There is a Grand Marnier soufflé offered at dessert, which is so right it’s practically a part of the order of service at a high mass. We are here to worship at the altar of classical French cuisine and we really must finish the job. It is burnished and proud and as expansive as we are beginning to feel. At the bottom it is a little loose, which is to say not entirely cooked through, but by this point in the meal we’re all a little loose in one way or another. Slap in some of the boozy Grand Marnier syrup and, really, who cares?

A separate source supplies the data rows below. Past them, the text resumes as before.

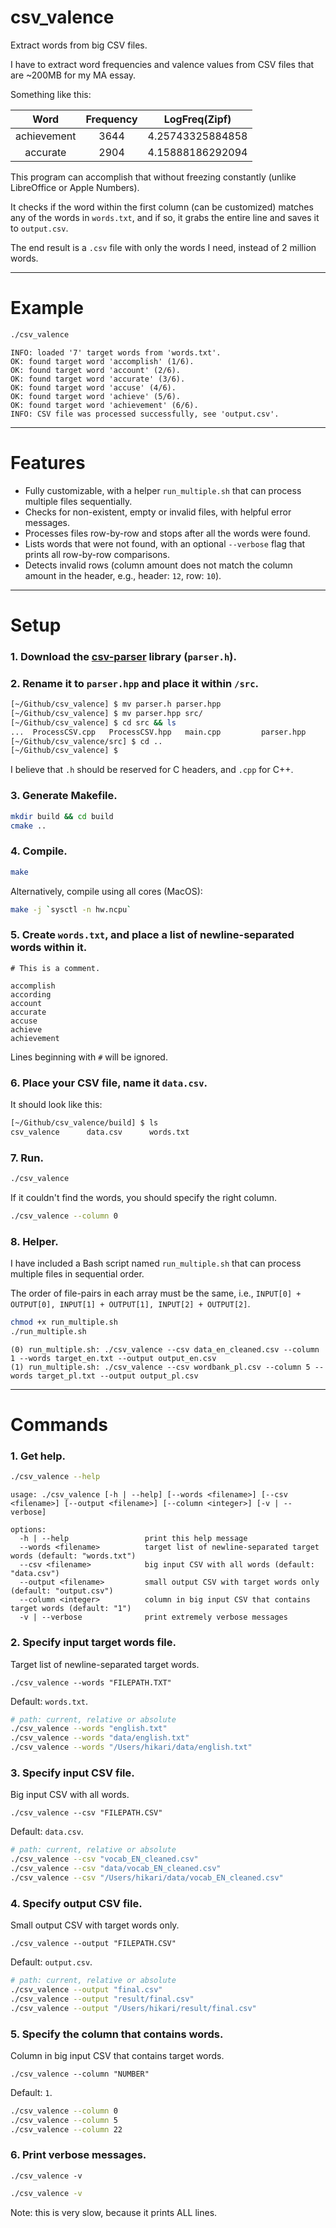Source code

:# csv_valence
Extract words from big CSV files.

I have to extract word frequencies and valence values from CSV files that are ~200MB for my MA essay.

Something like this:

|    Word     | Frequency |  LogFreq(Zipf)   |
| :---------: | :-------: | :--------------: |
| achievement |   3644    | 4.25743325884858 |
|  accurate   |   2904    | 4.15888186292094 |

This program can accomplish that without freezing constantly (unlike LibreOffice or Apple Numbers).

It checks if the word within the first column (can be customized) matches any of the words in `words.txt`, and if so, it grabs the entire line and saves it to `output.csv`.

The end result is a `.csv` file with only the words I need, instead of 2 million words.


---


# Example

```bash
./csv_valence
```

```
INFO: loaded '7' target words from 'words.txt'.
OK: found target word 'accomplish' (1/6).
OK: found target word 'account' (2/6).
OK: found target word 'accurate' (3/6).
OK: found target word 'accuse' (4/6).
OK: found target word 'achieve' (5/6).
OK: found target word 'achievement' (6/6).
INFO: CSV file was processed successfully, see 'output.csv'.
```


---


# Features

* Fully customizable, with a helper `run_multiple.sh` that can process multiple files sequentially.
* Checks for non-existent, empty or invalid files, with helpful error messages.
* Processes files row-by-row and stops after all the words were found.
* Lists words that were not found, with an optional `--verbose` flag that prints all row-by-row comparisons.
* Detects invalid rows (column amount does not match the column amount in the header, e.g., header: `12`, row: `10`).

---


# Setup

### 1. Download the [csv-parser](https://github.com/AriaFallah/csv-parser) library (`parser.h`).

### 2. Rename it to `parser.hpp` and place it within `/src`.

```bash
[~/Github/csv_valence] $ mv parser.h parser.hpp
[~/Github/csv_valence] $ mv parser.hpp src/
[~/Github/csv_valence] $ cd src && ls
...  ProcessCSV.cpp   ProcessCSV.hpp   main.cpp         parser.hpp
[~/Github/csv_valence/src] $ cd ..
[~/Github/csv_valence] $
```

I believe that `.h` should be reserved for C headers, and `.cpp` for C++.

### 3. Generate Makefile.

```bash
mkdir build && cd build
cmake ..
```

### 4. Compile.

```bash
make
```


Alternatively, compile using all cores (MacOS):

```bash
make -j `sysctl -n hw.ncpu`
```

### 5. Create `words.txt`, and place a list of newline-separated words within it.

```
# This is a comment.

accomplish
according
account
accurate
accuse
achieve
achievement
```

Lines beginning with `#` will be ignored.

### 6. Place your CSV file, name it `data.csv`.

It should look like this:

```bash
[~/Github/csv_valence/build] $ ls
csv_valence      data.csv      words.txt
```

### 7. Run.

```bash
./csv_valence
```

If it couldn't find the words, you should specify the right column.

```bash
./csv_valence --column 0
```


### 8. Helper.

I have included a Bash script named `run_multiple.sh` that can process multiple files in sequential order.

The order of file-pairs in each array must be the same, i.e., `INPUT[0] + OUTPUT[0], INPUT[1] + OUTPUT[1], INPUT[2] + OUTPUT[2]`.

```bash
chmod +x run_multiple.sh
./run_multiple.sh
```

```
(0) run_multiple.sh: ./csv_valence --csv data_en_cleaned.csv --column 1 --words target_en.txt --output output_en.csv
(1) run_multiple.sh: ./csv_valence --csv wordbank_pl.csv --column 5 --words target_pl.txt --output output_pl.csv
```


---


# Commands

### 1. Get help.

```bash
./csv_valence --help
```

```
usage: ./csv_valence [-h | --help] [--words <filename>] [--csv <filename>] [--output <filename>] [--column <integer>] [-v | --verbose]

options:
  -h | --help                 print this help message
  --words <filename>          target list of newline-separated target words (default: "words.txt")
  --csv <filename>            big input CSV with all words (default: "data.csv")
  --output <filename>         small output CSV with target words only (default: "output.csv")
  --column <integer>          column in big input CSV that contains target words (default: "1")
  -v | --verbose              print extremely verbose messages
```

### 2. Specify input target words file.

Target list of newline-separated target words.

`./csv_valence --words "FILEPATH.TXT"`

Default: `words.txt`.

```bash
# path: current, relative or absolute
./csv_valence --words "english.txt"
./csv_valence --words "data/english.txt"
./csv_valence --words "/Users/hikari/data/english.txt"
```

### 3. Specify input CSV file.

Big input CSV with all words.

`./csv_valence --csv "FILEPATH.CSV"`

Default: `data.csv`.

```bash
# path: current, relative or absolute
./csv_valence --csv "vocab_EN_cleaned.csv"
./csv_valence --csv "data/vocab_EN_cleaned.csv"
./csv_valence --csv "/Users/hikari/data/vocab_EN_cleaned.csv"
```

### 4. Specify output CSV file.

Small output CSV with target words only.

`./csv_valence --output "FILEPATH.CSV"`

Default: `output.csv`.

```bash
# path: current, relative or absolute
./csv_valence --output "final.csv"
./csv_valence --output "result/final.csv"
./csv_valence --output "/Users/hikari/result/final.csv"
```

### 5. Specify the column that contains words.

Column in big input CSV that contains target words.

`./csv_valence --column "NUMBER"`

Default: `1`.

```bash
./csv_valence --column 0
./csv_valence --column 5
./csv_valence --column 22
```

### 6. Print verbose messages.

`./csv_valence -v`

```bash
./csv_valence -v
```

Note: this is very slow, because it prints ALL lines.
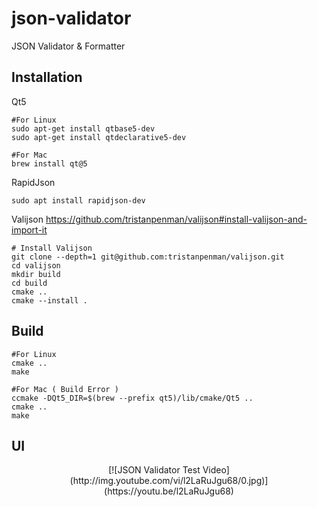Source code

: # json-validator

JSON Validator &amp; Formatter

## Installation

Qt5

```
#For Linux
sudo apt-get install qtbase5-dev
sudo apt-get install qtdeclarative5-dev

#For Mac
brew install qt@5

```

RapidJson

```
sudo apt install rapidjson-dev
```

Valijson
https://github.com/tristanpenman/valijson#install-valijson-and-import-it

```
# Install Valijson
git clone --depth=1 git@github.com:tristanpenman/valijson.git
cd valijson
mkdir build
cd build
cmake ..
cmake --install .
```

## Build

```
#For Linux
cmake ..
make

#For Mac ( Build Error )
ccmake -DQt5_DIR=$(brew --prefix qt5)/lib/cmake/Qt5 ..
cmake ..
make
```

## UI

<p align="center">
  [![JSON Validator Test Video](http://img.youtube.com/vi/l2LaRuJgu68/0.jpg)](https://youtu.be/l2LaRuJgu68) 
</p>

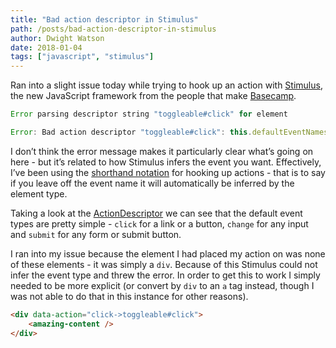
 ```yaml
---
title: "Bad action descriptor in Stimulus"
path: /posts/bad-action-descriptor-in-stimulus
author: Dwight Watson
date: 2018-01-04
tags: ["javascript", "stimulus"]
---
```


Ran into a slight issue today while trying to hook up an action with [Stimulus](https://github.com/stimulusjs/stimulus), the new JavaScript framework from the people that make [Basecamp](https://basecamp.com/).

```js
Error parsing descriptor string "toggleable#click" for element

Error: Bad action descriptor "toggleable#click": this.defaultEventNames[element.tagName.toLowerCase(...)] is not a function
```

I don’t think the error message makes it particularly clear what’s going on here - but it’s related to how Stimulus infers the event you want.  Effectively, I’ve been using the [shorthand notation](https://github.com/stimulusjs/stimulus/blob/071f63ee4822c5367a5671844f485ca19652edbf/handbook/03_building_something_real.md#common-actions-have-a-shorthand-notation) for hooking up actions - that is to say if you leave off the event name it will automatically be inferred by the element type.

Taking a look at the [ActionDescriptor](https://github.com/stimulusjs/stimulus/blob/aa075344f2b6806124c560bee67485382bb07007/packages/%40stimulus/core/src/action_descriptor.ts#L12-L19) we can see that the default event types are pretty simple - `click` for a link or a button, `change` for any input and `submit` for any form or submit button.

I ran into my issue because the element I had placed my action on was none of these elements - it was simply a `div`. Because of this Stimulus could not infer the event type and threw the error. In order to get this to work I simply needed to be more explicit (or convert by `div` to an `a` tag instead, though I was not able to do that in this instance for other reasons).

```html
<div data-action="click->toggleable#click">
    <amazing-content />
</div>
```
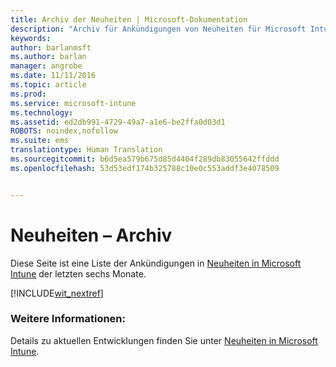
 ```yaml
---
title: Archiv der Neuheiten | Microsoft-Dokumentation
description: "Archiv für Ankündigungen von Neuheiten für Microsoft Intune"
keywords: 
author: barlanmsft
ms.author: barlan
manager: angrobe
ms.date: 11/11/2016
ms.topic: article
ms.prod: 
ms.service: microsoft-intune
ms.technology: 
ms.assetid: ed2db991-4729-49a7-a1e6-be2ffa0d03d1
ROBOTS: noindex,nofollow
ms.suite: ems
translationtype: Human Translation
ms.sourcegitcommit: b6d5ea579b675d85d4404f289db83055642ffddd
ms.openlocfilehash: 53d53edf174b325788c10e0c553addf3e4078509


---
```

# <a name="whats-new---archive"></a>Neuheiten – Archiv

Diese Seite ist eine Liste der Ankündigungen in [Neuheiten in Microsoft Intune](whats-new-in-microsoft-intune.md) der letzten sechs Monate.

[!INCLUDE[wit_nextref](../includes/whats-new-last-six-months.md)]

### <a name="see-also"></a>Weitere Informationen:
Details zu aktuellen Entwicklungen finden Sie unter [Neuheiten in Microsoft Intune](whats-new-in-microsoft-intune.md).



<!--HONumber=Dec16_HO2-->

‘Burnished and proud’: Grand Marnier soufflé. Photograph: Sophia Evans/The Observer

We are now armpit deep in every glorious Gallic cliché, and happy to be there. Oh look, here’s a crème brûlée, because it would be unthinkable to be without one. Raise the teaspoon and shout: “Look out darlings, I’m going in.” The sugar surface shatters to reveal the satin and silk of the vanilla custard below.

It is in the nature of a column like this that we are assumed to be obsessed only with the new. And there is always going to be a bit of that. But as we here at the Observer renew ourselves, it’s worth remembering that there is always a place for longevity, for commitment and for class. L’Escargot has it all.

Jay’s news bites

If you want serious old school, head to Oslo Court in London’s St John’s Wood, where the 1970s never quite ended. The tablecloths are pink, there is grilled grapefruit with brown sugar or coquille St Jacques to start, the duckling comes with sauce à l’orange, and there is a groaning ‘sweet’ trolley to finish. Three courses are £36 at lunchtime and £47 at dinner (oslocourtrestaurant.co.uk).

And here come those much-forecast brutal cold winds. The Polpo group has shuttered both its pub Ape & Bird on London’s Cambridge Circus and its Bristol outpost (open only for 18 months). All staff have been redeployed within the group. More worrying for staff is the closure of 20 – count them, 20 – branches of Byron Burger and 11 of pizza chain Strada. Expect more of this in 2018.

I bang on about non-plate serving items in restaurants for being annoying, but it turns out they can also be dangerous. A Birmingham restaurant, Ibrahim’s Grill & Steak House, has been fined £50,000 for serving food on wooden boards that were ‘incapable’ of being cleaned.